*INSTRUCTIONS FOR THE TASK*. A verbatim repeat of the lines below is required, with the pictures removed.
________________________________________
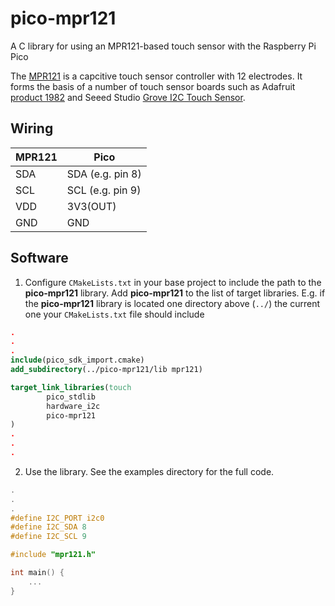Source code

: # pico-mpr121

A C library for using an MPR121-based touch sensor with the Raspberry Pi Pico

The [MPR121](https://www.nxp.com/docs/en/data-sheet/MPR121.pdf) is a capcitive touch sensor controller with 12 electrodes. It forms the basis of a number of touch sensor boards such as Adafruit [product 1982](https://www.adafruit.com/product/1982) and Seeed Studio [Grove I2C Touch Sensor](https://wiki.seeedstudio.com/Grove-I2C_Touch_Sensor/).


## Wiring

MPR121 | Pico 
-------|-----
SDA | SDA (e.g. pin 8)
SCL | SCL (e.g. pin 9)
VDD | 3V3(OUT)
GND | GND

## Software

1. Configure `CMakeLists.txt` in your base project to include the path to the **pico-mpr121** library. Add **pico-mpr121** to the list of target libraries. E.g. if the **pico-mpr121** library is located one directory above (`../`) the current one your `CMakeLists.txt` file should include
```cmake
.
.
.
include(pico_sdk_import.cmake)
add_subdirectory(../pico-mpr121/lib mpr121)

target_link_libraries(touch
        pico_stdlib
        hardware_i2c
        pico-mpr121
)
.
.
.
```

2. Use the library. See the examples directory for the full code.
```c
.
.
.
#define I2C_PORT i2c0
#define I2C_SDA 8
#define I2C_SCL 9

#include "mpr121.h"

int main() {
    ...
}
```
________________________________________
*ANSWER*.
Source code

: # pico-mpr121

A C library for using an MPR121-based touch sensor with the Raspberry Pi Pico

The [MPR121](https://www.nxp.com/docs/en/data-sheet/MPR121.pdf) is a capcitive touch sensor controller with 12 electrodes. It forms the basis of a number of touch sensor boards such as Adafruit [product 1982](https://www.adafruit.com/product/1982) and Seeed Studio [Grove I2C Touch Sensor](https://wiki.seeedstudio.com/Grove-I2C_Touch_Sensor/).


## Wiring

MPR121 | Pico 
-------|-----
SDA | SDA (e.g. pin 8)
SCL | SCL (e.g. pin 9)
VDD | 3V3(OUT)
GND | GND

## Software

1. Configure `CMakeLists.txt` in your base project to include the path to the **pico-mpr121** library. Add **pico-mpr121** to the list of target libraries. E.g. if the **pico-mpr121** library is located one directory above (`../`) the current one your `CMakeLists.txt` file should include
```cmake
.
.
.
include(pico_sdk_import.cmake)
add_subdirectory(../pico-mpr121/lib mpr121)

target_link_libraries(touch
        pico_stdlib
        hardware_i2c
        pico-mpr121
)
.
.
.
```

2. Use the library. See the examples directory for the full code.
```c
.
.
.
#define I2C_PORT i2c0
#define I2C_SDA 8
#define I2C_SCL 9

#include "mpr121.h"

int main() {
    ...
}
```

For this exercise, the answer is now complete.